- Instructions for the task
Write out exactly the lines running from the one with "- 🌱 I’m currently learning ... Stuff" to the last line of the entries, keeping both the first and the last.

Start of Material shown

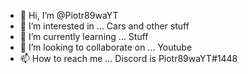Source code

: - 👋 Hi, I’m @Piotr89waYT
- 👀 I’m interested in ... Cars and other stuff
- 🌱 I’m currently learning ... Stuff
- 💞️ I’m looking to collaborate on ... Youtube
- 📫 How to reach me ... Discord is Piotr89waYT#1448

End of Material shown

- Solution for this problem
- 🌱 I’m currently learning ... Stuff
- 💞️ I’m looking to collaborate on ... Youtube
- 📫 How to reach me ... Discord is Piotr89waYT#1448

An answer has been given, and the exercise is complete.